Paranormal Activity, a low-budget horror movie about a California couple haunted by a demon, has become Hollywood's biggest success story since The Blair Witch Project. The movie was made for $15,000 by Oren Peli, a videogame programmer with no directing experience, who shot the film in seven days at his house in San Diego. After Paranormal started winning kudos on the film-festival circuit, an executive at DreamWorks showed it to Steven Spielberg, who acquired it and later handed it off to Paramount. By last weekend, the film had expanded to 760 theaters, and by Tuesday, it had raked in $36.9 million, thanks to an aggressive marketing campaign based on Twitter and Internet word of mouth (check out the New York Times story here). (Article continued below...)

This is all encouraging, because it blasts open Hollywood's doors to the rest of us—thanks to reality TV, anybody can be famous now, and thanks to digital technology, it's beginning to look like anybody can make a movie, too. Peli's story might be unconventional, but his plot isn't. It focuses on a woman named Katie (Katie Featherston), who thinks she's being visited by a demon in the night. Her boyfriend, Micah (Micah Sloat), buys a video camera to film the house while they are asleep, and the whole movie is conveniently shot as a shaky amateur video. Peli spoke to NEWSWEEK's Ramin Setoodeh and shared his secrets for how he made Paranormal Activity.

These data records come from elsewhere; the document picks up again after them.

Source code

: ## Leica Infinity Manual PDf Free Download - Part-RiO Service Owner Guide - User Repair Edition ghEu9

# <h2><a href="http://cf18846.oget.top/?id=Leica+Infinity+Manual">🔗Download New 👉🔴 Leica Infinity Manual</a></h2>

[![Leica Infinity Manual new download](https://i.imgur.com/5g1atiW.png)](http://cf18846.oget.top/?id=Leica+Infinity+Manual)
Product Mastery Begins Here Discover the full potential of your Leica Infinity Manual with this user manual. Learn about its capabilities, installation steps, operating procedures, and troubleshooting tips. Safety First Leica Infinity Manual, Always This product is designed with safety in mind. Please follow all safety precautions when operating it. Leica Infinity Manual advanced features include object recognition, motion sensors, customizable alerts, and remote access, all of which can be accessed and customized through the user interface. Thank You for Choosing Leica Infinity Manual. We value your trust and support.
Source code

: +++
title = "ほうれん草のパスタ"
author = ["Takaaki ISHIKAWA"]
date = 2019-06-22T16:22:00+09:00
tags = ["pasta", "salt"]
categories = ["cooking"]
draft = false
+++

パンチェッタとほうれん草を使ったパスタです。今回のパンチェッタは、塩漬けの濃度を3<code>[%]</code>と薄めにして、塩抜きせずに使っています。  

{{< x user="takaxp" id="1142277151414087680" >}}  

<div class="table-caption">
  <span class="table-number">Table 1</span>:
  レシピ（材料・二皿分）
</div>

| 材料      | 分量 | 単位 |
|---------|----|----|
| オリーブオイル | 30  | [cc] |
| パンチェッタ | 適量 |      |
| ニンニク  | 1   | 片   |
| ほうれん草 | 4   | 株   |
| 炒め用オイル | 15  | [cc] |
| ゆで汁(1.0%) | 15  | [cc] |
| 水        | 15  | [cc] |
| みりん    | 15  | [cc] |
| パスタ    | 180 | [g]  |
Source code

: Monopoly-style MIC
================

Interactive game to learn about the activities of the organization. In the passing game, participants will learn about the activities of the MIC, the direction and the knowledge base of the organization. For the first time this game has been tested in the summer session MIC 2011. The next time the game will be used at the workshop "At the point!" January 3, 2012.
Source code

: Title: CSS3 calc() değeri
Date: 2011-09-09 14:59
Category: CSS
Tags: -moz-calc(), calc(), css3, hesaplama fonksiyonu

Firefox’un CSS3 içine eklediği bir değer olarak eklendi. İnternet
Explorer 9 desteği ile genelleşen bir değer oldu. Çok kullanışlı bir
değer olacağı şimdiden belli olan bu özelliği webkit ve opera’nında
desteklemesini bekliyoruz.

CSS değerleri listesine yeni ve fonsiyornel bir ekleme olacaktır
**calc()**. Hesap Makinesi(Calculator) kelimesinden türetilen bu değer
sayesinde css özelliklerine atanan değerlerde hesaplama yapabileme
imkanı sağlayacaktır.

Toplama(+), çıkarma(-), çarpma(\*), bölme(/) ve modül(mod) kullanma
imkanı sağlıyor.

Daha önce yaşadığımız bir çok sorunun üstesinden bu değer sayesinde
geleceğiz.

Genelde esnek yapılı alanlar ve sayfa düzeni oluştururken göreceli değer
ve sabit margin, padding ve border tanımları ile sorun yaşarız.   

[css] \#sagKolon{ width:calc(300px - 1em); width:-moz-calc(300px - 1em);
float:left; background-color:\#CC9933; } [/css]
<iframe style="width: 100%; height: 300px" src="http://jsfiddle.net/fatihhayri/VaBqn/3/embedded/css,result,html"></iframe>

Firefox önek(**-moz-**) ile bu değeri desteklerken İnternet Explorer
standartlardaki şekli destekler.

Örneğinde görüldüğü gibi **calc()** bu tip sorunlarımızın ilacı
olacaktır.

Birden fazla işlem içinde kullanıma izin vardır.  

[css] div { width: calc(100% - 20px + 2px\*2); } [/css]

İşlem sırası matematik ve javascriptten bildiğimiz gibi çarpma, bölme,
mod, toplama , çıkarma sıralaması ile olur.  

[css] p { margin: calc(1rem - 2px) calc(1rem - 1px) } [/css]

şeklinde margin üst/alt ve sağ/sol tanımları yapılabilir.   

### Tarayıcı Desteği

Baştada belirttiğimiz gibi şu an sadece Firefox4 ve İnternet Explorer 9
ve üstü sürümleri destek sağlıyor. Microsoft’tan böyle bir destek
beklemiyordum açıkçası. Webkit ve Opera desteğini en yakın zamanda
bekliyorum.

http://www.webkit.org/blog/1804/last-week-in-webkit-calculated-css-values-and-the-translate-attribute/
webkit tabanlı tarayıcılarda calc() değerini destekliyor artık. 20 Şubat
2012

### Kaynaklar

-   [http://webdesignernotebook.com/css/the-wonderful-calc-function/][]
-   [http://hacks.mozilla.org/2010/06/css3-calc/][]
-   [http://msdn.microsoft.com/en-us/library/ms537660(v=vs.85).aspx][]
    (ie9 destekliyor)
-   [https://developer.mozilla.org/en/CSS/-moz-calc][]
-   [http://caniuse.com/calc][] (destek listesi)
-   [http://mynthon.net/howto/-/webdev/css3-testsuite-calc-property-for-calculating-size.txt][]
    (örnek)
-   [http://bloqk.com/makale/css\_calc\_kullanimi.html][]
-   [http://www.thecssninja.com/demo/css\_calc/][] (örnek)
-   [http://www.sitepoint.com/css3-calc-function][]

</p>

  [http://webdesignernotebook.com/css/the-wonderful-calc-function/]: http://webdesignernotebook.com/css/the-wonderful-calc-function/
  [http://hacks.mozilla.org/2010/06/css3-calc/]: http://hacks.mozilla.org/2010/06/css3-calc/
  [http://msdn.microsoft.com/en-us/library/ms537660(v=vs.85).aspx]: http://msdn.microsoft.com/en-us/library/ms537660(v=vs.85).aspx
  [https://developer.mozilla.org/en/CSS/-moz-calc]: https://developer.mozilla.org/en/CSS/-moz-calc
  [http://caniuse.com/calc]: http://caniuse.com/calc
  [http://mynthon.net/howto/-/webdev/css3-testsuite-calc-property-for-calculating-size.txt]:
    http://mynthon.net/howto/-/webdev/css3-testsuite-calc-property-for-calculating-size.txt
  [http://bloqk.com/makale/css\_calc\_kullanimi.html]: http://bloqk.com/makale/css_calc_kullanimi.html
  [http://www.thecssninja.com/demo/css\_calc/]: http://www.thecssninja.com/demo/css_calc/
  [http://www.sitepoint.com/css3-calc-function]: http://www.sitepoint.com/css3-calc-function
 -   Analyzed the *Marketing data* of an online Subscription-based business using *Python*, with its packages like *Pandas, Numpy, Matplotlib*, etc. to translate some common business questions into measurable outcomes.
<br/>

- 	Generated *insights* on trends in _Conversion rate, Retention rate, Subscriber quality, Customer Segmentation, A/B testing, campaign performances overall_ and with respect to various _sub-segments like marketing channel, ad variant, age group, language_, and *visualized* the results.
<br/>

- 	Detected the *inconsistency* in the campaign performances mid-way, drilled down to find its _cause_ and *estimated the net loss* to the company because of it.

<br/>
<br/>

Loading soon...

1. Where did he get the idea to make a movie?
He says the premise came to him after hearing strange noises in his own house. "I don't think it was anything supernatural," he says. "A lot of it was natural stuff like the house settling, but that's what got me thinking: what goes on when you're asleep? I've always loved movies. I loved to watch them. Movies like The Blair Witch Project showed me if you get a video camera, with a very small budget, you could make something happen."

2. What did he spend his $15,000 budget on?
"A lot of it was equipment," he says, including the camera, the tapes, the batteries, and the editing software. "All that was more than half the budget."

3. Why did he film in his house?
"Why not? It seems so much simpler," he says. It even gave him an excuse to do some renovations. "When I got the camera, I started shooting around in test shots, and it didn't look very cinematic," he says. "I did some home improvements and put in hardwood floors, painted, and added furniture to make things look better."

4. How did he edit the film?
Peli says he taught himself editing on the Internet. "Before I shot the movie, I spent a year training myself to edit the CGI and audio mix," he says. "I needed to know what my abilities are: what I can and cannot do, and plan the movie around it. Then I bought an editing program and started experimenting."

5. Why did the ending change?
In the original version, the police storm into the house and shoot Katie after she's been possessed. "It was slower," he says. "It didn't have much of a payoff. It tested OK, but not great." The current ending, which has audiences screaming and clutching their seats, was suggested by Spielberg.

6. Is he worried about Blair Witch-like backlash ?
Nobody has heard from Blair Witch directors Daniel Myrick and Eduardo Sánchez in years, and it's not because they got lost in the woods. "There are always going to be people who are not going to love the movie, whether there's hype or not," Peli says. "A lot of people are still blogging and Twittering: believe the hype."

7. Is he going to quit his day job?
The short answer is yes—Peli is a full-time director now, and a rep from Paramount said that he's working on his next project. But he's learned a valuable Hollywood lesson: sometimes you get more attention if you keep everything a secret, even if there's nothing to hide. "I'm not going to say anything about [the next project]," he says. When does it come out? "I don't know." Will Spielberg be involved? "I can't comment."